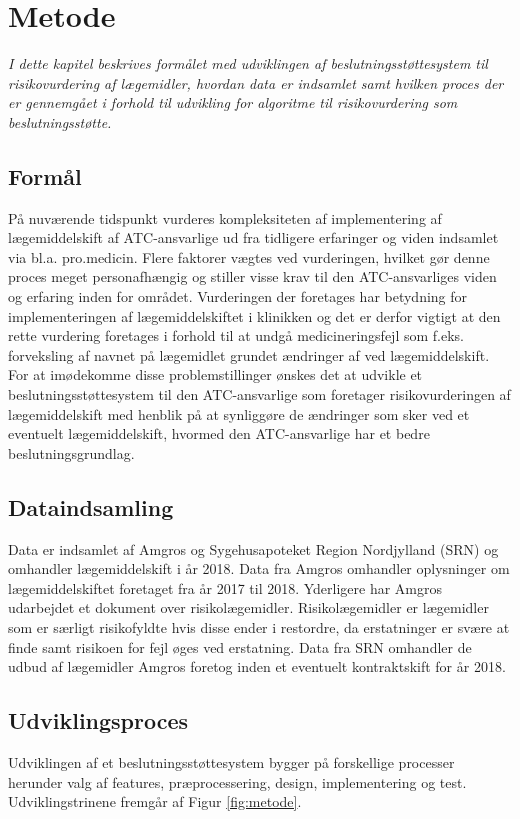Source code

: \chapter{Metode}
\textit{I dette kapitel beskrives formålet med udviklingen af beslutningsstøttesystem til risikovurdering af lægemidler, hvordan data er indsamlet samt hvilken proces der er gennemgået i forhold til udvikling for algoritme til risikovurdering som beslutningsstøtte.}

\section{Formål}
På nuværende tidspunkt vurderes kompleksiteten af implementering af lægemiddelskift af ATC-ansvarlige ud fra tidligere erfaringer og viden indsamlet via bl.a. pro.medicin. Flere faktorer vægtes ved vurderingen, hvilket gør denne proces meget personafhængig og stiller visse krav til den ATC-ansvarliges viden og erfaring inden for området. Vurderingen der foretages har betydning for implementeringen af lægemiddelskiftet i klinikken og det er derfor vigtigt at den rette vurdering foretages i forhold til at undgå medicineringsfejl som f.eks. forveksling af navnet på lægemidlet grundet ændringer af ved lægemiddelskift. 
For at imødekomme disse problemstillinger ønskes det at udvikle et beslutningsstøttesystem til den ATC-ansvarlige som foretager risikovurderingen af lægemiddelskift med henblik på at synliggøre de ændringer som sker ved et eventuelt lægemiddelskift, hvormed den ATC-ansvarlige har et bedre beslutningsgrundlag.

\section{Dataindsamling}
Data er indsamlet af Amgros og Sygehusapoteket Region Nordjylland (SRN) og omhandler lægemiddelskift i år 2018. Data fra Amgros omhandler oplysninger om lægemiddelskiftet foretaget fra år 2017 til 2018. Yderligere har Amgros udarbejdet et dokument over risikolægemidler. Risikolægemidler er lægemidler som er særligt risikofyldte hvis disse ender i restordre, da erstatninger er svære at finde samt risikoen for fejl øges ved erstatning. Data fra SRN omhandler de udbud af lægemidler Amgros foretog inden et eventuelt kontraktskift for år 2018. 


\section{Udviklingsproces}
Udviklingen af et beslutningsstøttesystem bygger på forskellige processer herunder valg af features, præprocessering, design, implementering og test. Udviklingstrinene fremgår af Figur \ref{fig:metode}.

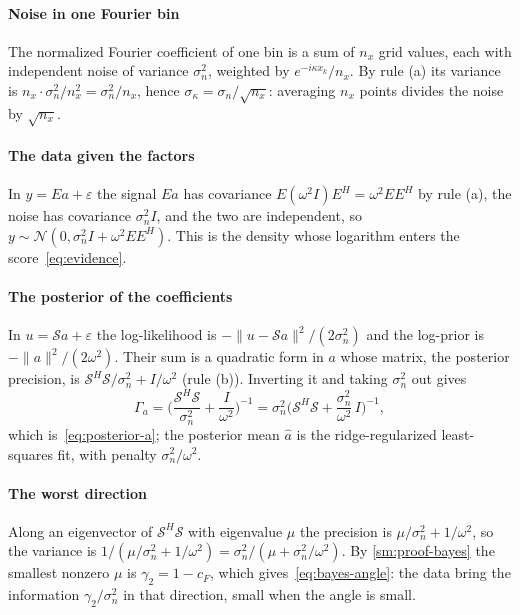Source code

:\documentclass[11pt]{article}
\theoremstyle{plain}
\theoremstyle{definition}
\theoremstyle{remark}
\newcommand{\sumop}{\mathcal{S}}            %
\newcommand{\cF}{c_{F}}                     %
\newcommand{\noise}{\sigma_{n}}             %
\newcommand{\sigbin}{\sigma_{\kappa}}       %
\newcommand{\Normal}{\mathcal{N}}
\newcommand{\norm}[1]{\lVert#1\rVert}
\begin{document}
\paragraph{Noise in one Fourier bin} The normalized Fourier coefficient of one bin is a sum of $n_x$ grid values, each
with independent noise of variance $\noise^2$, weighted by $e^{-i\kappa x_k}/n_x$. By rule (a) its variance is
$n_x\cdot\noise^2/n_x^2=\noise^2/n_x$, hence $\sigbin=\noise/\sqrt{n_x}$: averaging $n_x$ points divides the noise by
$\sqrt{n_x}$.

\paragraph{The data given the factors} In $y=Ea+\varepsilon$ the signal $Ea$ has covariance $E(\omega^2I)E^H=\omega^2EE^H$ by
rule (a), the noise has covariance $\noise^2I$, and the two are independent, so $y\sim\Normal(0,\noise^2I+\omega^2EE^H)$. This
is the density whose logarithm enters the score~\eqref{eq:evidence}.

\paragraph{The posterior of the coefficients} In $u=\sumop a+\varepsilon$ the log-likelihood is
$-\norm{u-\sumop a}^2/(2\noise^2)$ and the log-prior is $-\norm{a}^2/(2\omega^2)$. Their sum is a quadratic form in $a$ whose
matrix, the posterior precision, is $\sumop^H\sumop/\noise^2+I/\omega^2$ (rule (b)). Inverting it and taking $\noise^2$ out gives
\[
  \Gamma_a=\Big(\frac{\sumop^H\sumop}{\noise^2}+\frac{I}{\omega^2}\Big)^{-1}=\noise^2\Big(\sumop^H\sumop+\frac{\noise^2}{\omega^2}\,I\Big)^{-1},
\]
which is~\eqref{eq:posterior-a}; the posterior mean $\hat a$ is the ridge-regularized least-squares fit, with
penalty $\noise^2/\omega^2$.

\paragraph{The worst direction} Along an eigenvector of $\sumop^H\sumop$ with eigenvalue $\mu$ the precision is
$\mu/\noise^2+1/\omega^2$, so the variance is $1/(\mu/\noise^2+1/\omega^2)=\noise^2/(\mu+\noise^2/\omega^2)$. By
\cref{sm:proof-bayes} the smallest nonzero $\mu$ is $\gamma_2=1-\cF$, which gives~\eqref{eq:bayes-angle}: the data bring
the information $\gamma_2/\noise^2$ in that direction, small when the angle is small.
\end{document}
================
▶ WHAT IS BEING ASKED: Please set down the lines above word for word and leave out the pictures.

▶ COMPLETED TASK:
Source code

: \chapter{Metode}
\textit{I dette kapitel beskrives formålet med udviklingen af beslutningsstøttesystem til risikovurdering af lægemidler, hvordan data er indsamlet samt hvilken proces der er gennemgået i forhold til udvikling for algoritme til risikovurdering som beslutningsstøtte.}

\section{Formål}
På nuværende tidspunkt vurderes kompleksiteten af implementering af lægemiddelskift af ATC-ansvarlige ud fra tidligere erfaringer og viden indsamlet via bl.a. pro.medicin. Flere faktorer vægtes ved vurderingen, hvilket gør denne proces meget personafhængig og stiller visse krav til den ATC-ansvarliges viden og erfaring inden for området. Vurderingen der foretages har betydning for implementeringen af lægemiddelskiftet i klinikken og det er derfor vigtigt at den rette vurdering foretages i forhold til at undgå medicineringsfejl som f.eks. forveksling af navnet på lægemidlet grundet ændringer af ved lægemiddelskift. 
For at imødekomme disse problemstillinger ønskes det at udvikle et beslutningsstøttesystem til den ATC-ansvarlige som foretager risikovurderingen af lægemiddelskift med henblik på at synliggøre de ændringer som sker ved et eventuelt lægemiddelskift, hvormed den ATC-ansvarlige har et bedre beslutningsgrundlag.

\section{Dataindsamling}
Data er indsamlet af Amgros og Sygehusapoteket Region Nordjylland (SRN) og omhandler lægemiddelskift i år 2018. Data fra Amgros omhandler oplysninger om lægemiddelskiftet foretaget fra år 2017 til 2018. Yderligere har Amgros udarbejdet et dokument over risikolægemidler. Risikolægemidler er lægemidler som er særligt risikofyldte hvis disse ender i restordre, da erstatninger er svære at finde samt risikoen for fejl øges ved erstatning. Data fra SRN omhandler de udbud af lægemidler Amgros foretog inden et eventuelt kontraktskift for år 2018. 


\section{Udviklingsproces}
Udviklingen af et beslutningsstøttesystem bygger på forskellige processer herunder valg af features, præprocessering, design, implementering og test. Udviklingstrinene fremgår af Figur \ref{fig:metode}.

Source code

:\documentclass[11pt]{article}
\theoremstyle{plain}
\theoremstyle{definition}
\theoremstyle{remark}
\newcommand{\sumop}{\mathcal{S}}            %
\newcommand{\cF}{c_{F}}                     %
\newcommand{\noise}{\sigma_{n}}             %
\newcommand{\sigbin}{\sigma_{\kappa}}       %
\newcommand{\Normal}{\mathcal{N}}
\newcommand{\norm}[1]{\lVert#1\rVert}
\begin{document}
\paragraph{Noise in one Fourier bin} The normalized Fourier coefficient of one bin is a sum of $n_x$ grid values, each
with independent noise of variance $\noise^2$, weighted by $e^{-i\kappa x_k}/n_x$. By rule (a) its variance is
$n_x\cdot\noise^2/n_x^2=\noise^2/n_x$, hence $\sigbin=\noise/\sqrt{n_x}$: averaging $n_x$ points divides the noise by
$\sqrt{n_x}$.

\paragraph{The data given the factors} In $y=Ea+\varepsilon$ the signal $Ea$ has covariance $E(\omega^2I)E^H=\omega^2EE^H$ by
rule (a), the noise has covariance $\noise^2I$, and the two are independent, so $y\sim\Normal(0,\noise^2I+\omega^2EE^H)$. This
is the density whose logarithm enters the score~\eqref{eq:evidence}.

\paragraph{The posterior of the coefficients} In $u=\sumop a+\varepsilon$ the log-likelihood is
$-\norm{u-\sumop a}^2/(2\noise^2)$ and the log-prior is $-\norm{a}^2/(2\omega^2)$. Their sum is a quadratic form in $a$ whose
matrix, the posterior precision, is $\sumop^H\sumop/\noise^2+I/\omega^2$ (rule (b)). Inverting it and taking $\noise^2$ out gives
\[
  \Gamma_a=\Big(\frac{\sumop^H\sumop}{\noise^2}+\frac{I}{\omega^2}\Big)^{-1}=\noise^2\Big(\sumop^H\sumop+\frac{\noise^2}{\omega^2}\,I\Big)^{-1},
\]
which is~\eqref{eq:posterior-a}; the posterior mean $\hat a$ is the ridge-regularized least-squares fit, with
penalty $\noise^2/\omega^2$.

\paragraph{The worst direction} Along an eigenvector of $\sumop^H\sumop$ with eigenvalue $\mu$ the precision is
$\mu/\noise^2+1/\omega^2$, so the variance is $1/(\mu/\noise^2+1/\omega^2)=\noise^2/(\mu+\noise^2/\omega^2)$. By
\cref{sm:proof-bayes} the smallest nonzero $\mu$ is $\gamma_2=1-\cF$, which gives~\eqref{eq:bayes-angle}: the data bring
the information $\gamma_2/\noise^2$ in that direction, small when the angle is small.
\end{document}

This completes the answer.